Frank Munger, a journalist who has focused on Y-12 and Oak Ridge National Labs for the past 30 years, spoke on his experiences at the Pollard Technology Center in Oak Ridge on July 26.
This month's brown bag lunch for the Institute for Nuclear Security focused mostly on the difficulties in being a reporter for one of the world's most secure sites. The Y-12 facility in Oak Ridge is where components for the entire U.S. nuclear arsenal are constructed, and is the birth of the Manhattan Project, the secret program in World War II that ushered in the nuclear age.

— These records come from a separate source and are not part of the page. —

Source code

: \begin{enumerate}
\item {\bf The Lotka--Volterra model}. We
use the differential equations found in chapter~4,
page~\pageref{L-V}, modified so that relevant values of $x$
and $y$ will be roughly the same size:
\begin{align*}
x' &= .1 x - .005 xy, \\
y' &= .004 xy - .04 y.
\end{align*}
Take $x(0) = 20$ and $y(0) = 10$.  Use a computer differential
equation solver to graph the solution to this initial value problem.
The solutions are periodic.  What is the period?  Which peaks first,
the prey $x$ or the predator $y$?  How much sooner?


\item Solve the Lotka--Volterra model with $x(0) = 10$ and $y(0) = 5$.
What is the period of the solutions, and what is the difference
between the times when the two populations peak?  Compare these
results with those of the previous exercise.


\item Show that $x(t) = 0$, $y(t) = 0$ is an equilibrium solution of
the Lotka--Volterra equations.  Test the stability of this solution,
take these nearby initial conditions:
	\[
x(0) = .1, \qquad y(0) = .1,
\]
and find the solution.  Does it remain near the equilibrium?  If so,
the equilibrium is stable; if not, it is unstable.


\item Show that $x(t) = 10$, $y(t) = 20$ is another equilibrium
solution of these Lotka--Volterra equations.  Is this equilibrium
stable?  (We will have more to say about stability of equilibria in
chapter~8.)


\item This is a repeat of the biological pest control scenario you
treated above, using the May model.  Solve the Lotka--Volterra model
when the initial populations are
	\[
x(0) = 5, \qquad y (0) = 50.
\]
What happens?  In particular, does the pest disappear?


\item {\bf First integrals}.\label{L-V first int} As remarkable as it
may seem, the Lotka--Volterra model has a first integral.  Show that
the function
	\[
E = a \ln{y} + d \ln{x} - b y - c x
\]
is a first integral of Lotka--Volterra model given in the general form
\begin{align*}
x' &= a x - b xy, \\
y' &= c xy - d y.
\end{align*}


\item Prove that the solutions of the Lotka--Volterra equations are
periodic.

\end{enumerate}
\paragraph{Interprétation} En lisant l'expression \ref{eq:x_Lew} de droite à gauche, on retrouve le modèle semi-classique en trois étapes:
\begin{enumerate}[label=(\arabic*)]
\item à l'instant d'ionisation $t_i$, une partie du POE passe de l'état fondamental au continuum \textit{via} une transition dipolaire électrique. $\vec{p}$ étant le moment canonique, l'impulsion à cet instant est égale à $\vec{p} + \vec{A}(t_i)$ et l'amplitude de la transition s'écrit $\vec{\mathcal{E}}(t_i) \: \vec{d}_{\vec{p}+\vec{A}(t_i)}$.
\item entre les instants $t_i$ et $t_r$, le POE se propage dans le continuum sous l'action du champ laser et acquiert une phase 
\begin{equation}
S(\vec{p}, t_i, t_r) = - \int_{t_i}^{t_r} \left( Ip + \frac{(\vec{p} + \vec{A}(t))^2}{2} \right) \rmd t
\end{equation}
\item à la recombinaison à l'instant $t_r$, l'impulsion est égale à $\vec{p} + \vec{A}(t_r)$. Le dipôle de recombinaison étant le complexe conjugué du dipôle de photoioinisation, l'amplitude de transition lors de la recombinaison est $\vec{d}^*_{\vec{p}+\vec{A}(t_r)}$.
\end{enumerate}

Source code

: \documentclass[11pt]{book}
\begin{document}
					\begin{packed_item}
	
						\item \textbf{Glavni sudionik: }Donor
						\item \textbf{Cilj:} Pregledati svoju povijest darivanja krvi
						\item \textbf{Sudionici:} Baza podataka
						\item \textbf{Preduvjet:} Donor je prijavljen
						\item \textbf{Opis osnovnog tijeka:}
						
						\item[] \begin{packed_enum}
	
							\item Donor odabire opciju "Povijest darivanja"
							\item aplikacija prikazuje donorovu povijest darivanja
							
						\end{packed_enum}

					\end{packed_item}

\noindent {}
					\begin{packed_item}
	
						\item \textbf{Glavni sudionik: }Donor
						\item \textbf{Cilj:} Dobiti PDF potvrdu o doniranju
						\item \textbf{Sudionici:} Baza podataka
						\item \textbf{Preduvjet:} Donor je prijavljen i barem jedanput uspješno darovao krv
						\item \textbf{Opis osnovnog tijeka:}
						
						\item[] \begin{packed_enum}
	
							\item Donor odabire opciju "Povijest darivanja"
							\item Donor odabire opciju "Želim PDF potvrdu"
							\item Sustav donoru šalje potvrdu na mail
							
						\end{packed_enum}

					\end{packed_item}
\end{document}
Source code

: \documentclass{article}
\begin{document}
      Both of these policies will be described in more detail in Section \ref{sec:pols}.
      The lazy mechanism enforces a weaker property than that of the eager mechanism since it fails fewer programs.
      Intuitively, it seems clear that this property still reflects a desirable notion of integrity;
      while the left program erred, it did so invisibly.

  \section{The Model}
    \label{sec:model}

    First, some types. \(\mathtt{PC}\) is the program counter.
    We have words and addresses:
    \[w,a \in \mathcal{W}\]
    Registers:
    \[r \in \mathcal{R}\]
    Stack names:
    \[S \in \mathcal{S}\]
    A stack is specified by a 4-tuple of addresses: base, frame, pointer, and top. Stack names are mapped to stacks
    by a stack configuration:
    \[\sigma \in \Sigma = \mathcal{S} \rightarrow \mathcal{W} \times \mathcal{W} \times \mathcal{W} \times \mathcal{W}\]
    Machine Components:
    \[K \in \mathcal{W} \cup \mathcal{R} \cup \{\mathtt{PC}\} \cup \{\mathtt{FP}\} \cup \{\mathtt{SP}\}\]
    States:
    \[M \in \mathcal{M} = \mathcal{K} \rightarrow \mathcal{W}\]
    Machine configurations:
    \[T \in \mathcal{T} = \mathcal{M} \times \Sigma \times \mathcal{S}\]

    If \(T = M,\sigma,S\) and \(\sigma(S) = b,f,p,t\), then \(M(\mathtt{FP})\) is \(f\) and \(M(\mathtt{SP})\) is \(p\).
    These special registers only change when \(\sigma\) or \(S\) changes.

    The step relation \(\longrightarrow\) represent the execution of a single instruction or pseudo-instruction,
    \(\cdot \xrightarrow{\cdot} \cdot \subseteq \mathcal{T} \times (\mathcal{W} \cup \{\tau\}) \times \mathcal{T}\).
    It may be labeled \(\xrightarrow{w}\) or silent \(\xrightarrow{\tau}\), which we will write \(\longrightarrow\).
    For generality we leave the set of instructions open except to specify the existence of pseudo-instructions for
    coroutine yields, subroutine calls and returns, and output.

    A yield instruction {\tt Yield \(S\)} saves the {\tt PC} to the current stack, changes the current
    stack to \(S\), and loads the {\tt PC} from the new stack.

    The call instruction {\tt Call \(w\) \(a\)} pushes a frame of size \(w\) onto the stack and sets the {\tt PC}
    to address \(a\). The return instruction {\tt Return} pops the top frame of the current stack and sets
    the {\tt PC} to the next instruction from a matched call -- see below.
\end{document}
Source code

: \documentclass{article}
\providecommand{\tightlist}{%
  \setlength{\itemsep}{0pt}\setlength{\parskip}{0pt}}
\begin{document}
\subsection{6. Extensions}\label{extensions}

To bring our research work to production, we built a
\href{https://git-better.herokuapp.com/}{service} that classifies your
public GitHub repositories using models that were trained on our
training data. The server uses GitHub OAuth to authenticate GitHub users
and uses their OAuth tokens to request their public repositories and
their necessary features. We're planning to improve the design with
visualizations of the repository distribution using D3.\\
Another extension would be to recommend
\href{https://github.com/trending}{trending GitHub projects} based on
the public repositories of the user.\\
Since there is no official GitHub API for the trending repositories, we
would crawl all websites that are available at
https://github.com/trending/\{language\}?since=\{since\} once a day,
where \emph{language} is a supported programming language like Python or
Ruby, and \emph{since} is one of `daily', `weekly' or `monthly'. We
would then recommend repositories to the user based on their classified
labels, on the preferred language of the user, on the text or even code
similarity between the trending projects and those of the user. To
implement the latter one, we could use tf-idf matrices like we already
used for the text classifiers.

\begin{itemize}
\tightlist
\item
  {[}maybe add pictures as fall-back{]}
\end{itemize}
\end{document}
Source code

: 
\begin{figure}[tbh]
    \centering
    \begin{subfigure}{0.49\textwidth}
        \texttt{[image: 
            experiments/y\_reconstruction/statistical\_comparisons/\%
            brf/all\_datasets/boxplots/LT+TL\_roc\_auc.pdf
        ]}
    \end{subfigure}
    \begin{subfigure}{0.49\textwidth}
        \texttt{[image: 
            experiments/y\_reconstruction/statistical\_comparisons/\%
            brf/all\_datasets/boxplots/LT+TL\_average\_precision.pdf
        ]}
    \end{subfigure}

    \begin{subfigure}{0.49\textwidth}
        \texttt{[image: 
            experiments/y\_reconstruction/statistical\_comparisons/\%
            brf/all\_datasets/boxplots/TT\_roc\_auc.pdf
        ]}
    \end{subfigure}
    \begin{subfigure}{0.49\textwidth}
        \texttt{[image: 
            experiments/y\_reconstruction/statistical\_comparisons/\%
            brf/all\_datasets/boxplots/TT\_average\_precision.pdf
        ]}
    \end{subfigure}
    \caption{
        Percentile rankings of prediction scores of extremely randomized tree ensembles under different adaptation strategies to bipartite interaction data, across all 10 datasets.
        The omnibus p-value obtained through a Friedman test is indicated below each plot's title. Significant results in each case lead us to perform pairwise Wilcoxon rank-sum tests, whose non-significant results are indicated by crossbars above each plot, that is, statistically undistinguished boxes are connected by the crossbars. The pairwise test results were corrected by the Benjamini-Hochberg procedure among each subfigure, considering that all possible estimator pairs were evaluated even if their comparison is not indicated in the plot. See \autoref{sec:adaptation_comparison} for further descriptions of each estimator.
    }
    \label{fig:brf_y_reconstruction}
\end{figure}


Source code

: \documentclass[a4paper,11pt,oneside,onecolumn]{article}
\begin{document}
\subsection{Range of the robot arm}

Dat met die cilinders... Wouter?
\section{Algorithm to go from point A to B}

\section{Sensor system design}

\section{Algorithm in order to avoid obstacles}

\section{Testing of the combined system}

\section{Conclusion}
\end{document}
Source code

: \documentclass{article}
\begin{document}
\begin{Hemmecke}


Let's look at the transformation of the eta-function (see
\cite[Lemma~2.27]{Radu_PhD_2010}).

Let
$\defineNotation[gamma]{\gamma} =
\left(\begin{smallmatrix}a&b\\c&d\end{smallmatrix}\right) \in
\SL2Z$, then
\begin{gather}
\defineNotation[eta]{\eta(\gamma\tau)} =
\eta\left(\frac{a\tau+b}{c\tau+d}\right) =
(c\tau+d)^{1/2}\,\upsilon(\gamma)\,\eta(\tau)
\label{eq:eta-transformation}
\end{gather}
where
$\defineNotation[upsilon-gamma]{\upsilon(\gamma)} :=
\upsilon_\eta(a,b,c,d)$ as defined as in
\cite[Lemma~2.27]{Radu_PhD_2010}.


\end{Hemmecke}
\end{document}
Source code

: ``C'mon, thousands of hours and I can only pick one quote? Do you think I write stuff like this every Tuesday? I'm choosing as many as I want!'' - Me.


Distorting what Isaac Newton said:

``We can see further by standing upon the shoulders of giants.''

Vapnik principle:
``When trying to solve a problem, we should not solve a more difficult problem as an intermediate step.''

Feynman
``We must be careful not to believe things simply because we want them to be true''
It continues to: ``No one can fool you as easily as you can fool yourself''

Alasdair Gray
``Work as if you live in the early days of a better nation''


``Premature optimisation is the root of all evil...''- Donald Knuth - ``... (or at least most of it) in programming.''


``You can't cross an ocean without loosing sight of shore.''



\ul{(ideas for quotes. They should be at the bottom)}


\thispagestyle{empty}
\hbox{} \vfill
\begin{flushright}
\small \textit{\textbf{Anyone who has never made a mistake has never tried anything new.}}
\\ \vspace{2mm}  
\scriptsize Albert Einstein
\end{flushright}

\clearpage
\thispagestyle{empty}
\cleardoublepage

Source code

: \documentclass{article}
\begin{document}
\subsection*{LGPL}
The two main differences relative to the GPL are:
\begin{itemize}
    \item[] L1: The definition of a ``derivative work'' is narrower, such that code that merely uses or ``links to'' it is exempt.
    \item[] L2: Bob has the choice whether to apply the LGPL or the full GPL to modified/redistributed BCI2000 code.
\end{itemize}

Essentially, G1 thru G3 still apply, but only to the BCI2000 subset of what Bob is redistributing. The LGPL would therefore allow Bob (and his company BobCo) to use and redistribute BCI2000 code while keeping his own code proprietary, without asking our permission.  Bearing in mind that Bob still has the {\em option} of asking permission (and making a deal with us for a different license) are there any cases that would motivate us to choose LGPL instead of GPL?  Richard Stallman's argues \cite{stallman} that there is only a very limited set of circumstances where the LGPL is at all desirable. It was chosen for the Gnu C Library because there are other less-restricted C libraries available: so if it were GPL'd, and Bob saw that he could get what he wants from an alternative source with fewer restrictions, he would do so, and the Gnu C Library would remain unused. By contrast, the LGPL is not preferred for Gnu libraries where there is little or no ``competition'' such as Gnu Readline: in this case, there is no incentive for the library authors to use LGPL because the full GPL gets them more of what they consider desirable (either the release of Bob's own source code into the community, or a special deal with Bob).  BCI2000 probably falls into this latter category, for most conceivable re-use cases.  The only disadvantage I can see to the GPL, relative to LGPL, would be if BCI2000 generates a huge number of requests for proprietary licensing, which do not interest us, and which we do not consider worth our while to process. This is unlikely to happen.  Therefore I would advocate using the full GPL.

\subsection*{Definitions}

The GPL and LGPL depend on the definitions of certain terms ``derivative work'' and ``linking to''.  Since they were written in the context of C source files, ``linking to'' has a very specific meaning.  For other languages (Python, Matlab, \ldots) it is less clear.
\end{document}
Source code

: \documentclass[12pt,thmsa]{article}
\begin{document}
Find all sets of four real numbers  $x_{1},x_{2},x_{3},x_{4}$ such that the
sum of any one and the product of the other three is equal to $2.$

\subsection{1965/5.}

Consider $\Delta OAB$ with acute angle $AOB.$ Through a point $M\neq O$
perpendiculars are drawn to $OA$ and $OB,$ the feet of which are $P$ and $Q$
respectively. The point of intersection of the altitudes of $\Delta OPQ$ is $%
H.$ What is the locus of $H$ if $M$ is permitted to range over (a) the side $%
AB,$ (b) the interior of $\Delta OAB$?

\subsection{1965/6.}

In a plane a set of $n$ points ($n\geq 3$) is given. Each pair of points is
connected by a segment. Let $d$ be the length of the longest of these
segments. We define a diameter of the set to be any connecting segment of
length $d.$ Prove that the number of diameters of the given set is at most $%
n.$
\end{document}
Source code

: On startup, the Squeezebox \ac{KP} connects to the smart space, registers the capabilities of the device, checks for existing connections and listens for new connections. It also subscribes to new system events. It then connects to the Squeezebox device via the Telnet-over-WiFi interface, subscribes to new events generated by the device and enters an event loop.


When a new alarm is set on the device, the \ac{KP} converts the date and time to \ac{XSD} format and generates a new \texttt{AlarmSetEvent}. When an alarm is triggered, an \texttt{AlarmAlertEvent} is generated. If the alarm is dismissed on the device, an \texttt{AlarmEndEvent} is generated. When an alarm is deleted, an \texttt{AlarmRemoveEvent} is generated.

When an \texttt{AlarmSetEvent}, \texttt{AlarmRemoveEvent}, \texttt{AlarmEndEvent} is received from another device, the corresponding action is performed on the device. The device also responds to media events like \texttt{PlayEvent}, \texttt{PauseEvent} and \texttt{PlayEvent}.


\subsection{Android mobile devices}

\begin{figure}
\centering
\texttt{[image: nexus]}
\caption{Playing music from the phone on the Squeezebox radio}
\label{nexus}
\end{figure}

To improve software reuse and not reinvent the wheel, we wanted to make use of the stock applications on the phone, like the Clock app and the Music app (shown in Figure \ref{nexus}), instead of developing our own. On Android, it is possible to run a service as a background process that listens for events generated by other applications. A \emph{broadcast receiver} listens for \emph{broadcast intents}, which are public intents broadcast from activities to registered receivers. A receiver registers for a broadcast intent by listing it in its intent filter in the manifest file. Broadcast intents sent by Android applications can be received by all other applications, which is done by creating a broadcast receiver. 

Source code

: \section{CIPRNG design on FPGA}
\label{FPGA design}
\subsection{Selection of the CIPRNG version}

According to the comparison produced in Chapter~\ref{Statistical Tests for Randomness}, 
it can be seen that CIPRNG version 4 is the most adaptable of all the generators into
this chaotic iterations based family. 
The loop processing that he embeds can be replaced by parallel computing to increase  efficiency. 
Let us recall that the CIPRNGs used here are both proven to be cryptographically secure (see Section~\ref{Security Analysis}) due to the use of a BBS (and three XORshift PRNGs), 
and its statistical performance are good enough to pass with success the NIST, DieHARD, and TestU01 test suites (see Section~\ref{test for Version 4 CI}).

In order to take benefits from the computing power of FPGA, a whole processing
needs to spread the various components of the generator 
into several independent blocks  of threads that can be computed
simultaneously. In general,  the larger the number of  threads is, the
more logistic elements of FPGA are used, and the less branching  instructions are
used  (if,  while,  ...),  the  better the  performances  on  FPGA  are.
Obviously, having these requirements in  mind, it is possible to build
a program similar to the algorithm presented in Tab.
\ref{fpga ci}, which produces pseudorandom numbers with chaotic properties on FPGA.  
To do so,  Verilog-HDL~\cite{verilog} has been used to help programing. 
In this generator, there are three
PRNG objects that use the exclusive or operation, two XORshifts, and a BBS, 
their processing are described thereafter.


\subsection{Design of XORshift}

Munger, a Tennessee native whose parents worked on the Manhattan Project, works for the Knoxville News Sentinel and previously for the Memphis Commercial Appeal as well as the Evansville Courier & Press in Indiana. He currently runs the blog Atomic City Underground, which focuses on matters of nuclear security and technology.
For about an hour, Munger spoke about the balance he must strike between being a journalist and informing the public on matters they have a right to know, while trying to get information out of one the most secure government installations in the country, and its programs.
As an example, in 1994 when Munger started to investigate what Project Sapphire was, (a secret program to remove nuclear material from Kazakhstan) he recalls government officials calling Scripps, his newspaper's parent company. They demanded he not print a word, while he himself was still in the dark about even the basic function of the program.
He also noted how much more difficult the job has become in the recent years, with the government becoming more secretive and not forthcoming with even basic, unclassified information.
While in the past Munger had enjoyed much more access to information concerning the site, today he notes that after 9/11 it has become near impossible to get even the most basic, public information from those in charge without some kind of delay.
"I think if I were to ask someone today 'What is the name of that little creek that starts in the middle of Y-12 and flows through much of Oak Ridge?' I think they'd probably have to take about three days to come back and confirm that was the East Fork Poplar Creek. Because I'm serious, even the simplest of questions don't come back the same day," Munger said.
However, Dr. Howard Hall, head of the Department of Nuclear Engineering and founder of the Institute for Nuclear Security, believes that the U.S. will swing back to a more open government, but that it will take time. He also notes that the matter of openness in governments goes through phases but that "these things cycle in years, not months."
"It's going to take a while for the system to relax back to a more normal mode of operation," Hall said. "I think it will, eventually someone is going to come in and say '...If you don't have transparency, we don't have accountability.'"
As part of the Institute for Nuclear Security's monthly brown bag lunch series, this month's speaker will be Ray Smith, the official historian for the Y-12 plant. Smith is scheduled to give his talk, Stories From the Secret City Aug. 30 at the Baker Center. The event will start at noon and is free and open to the public.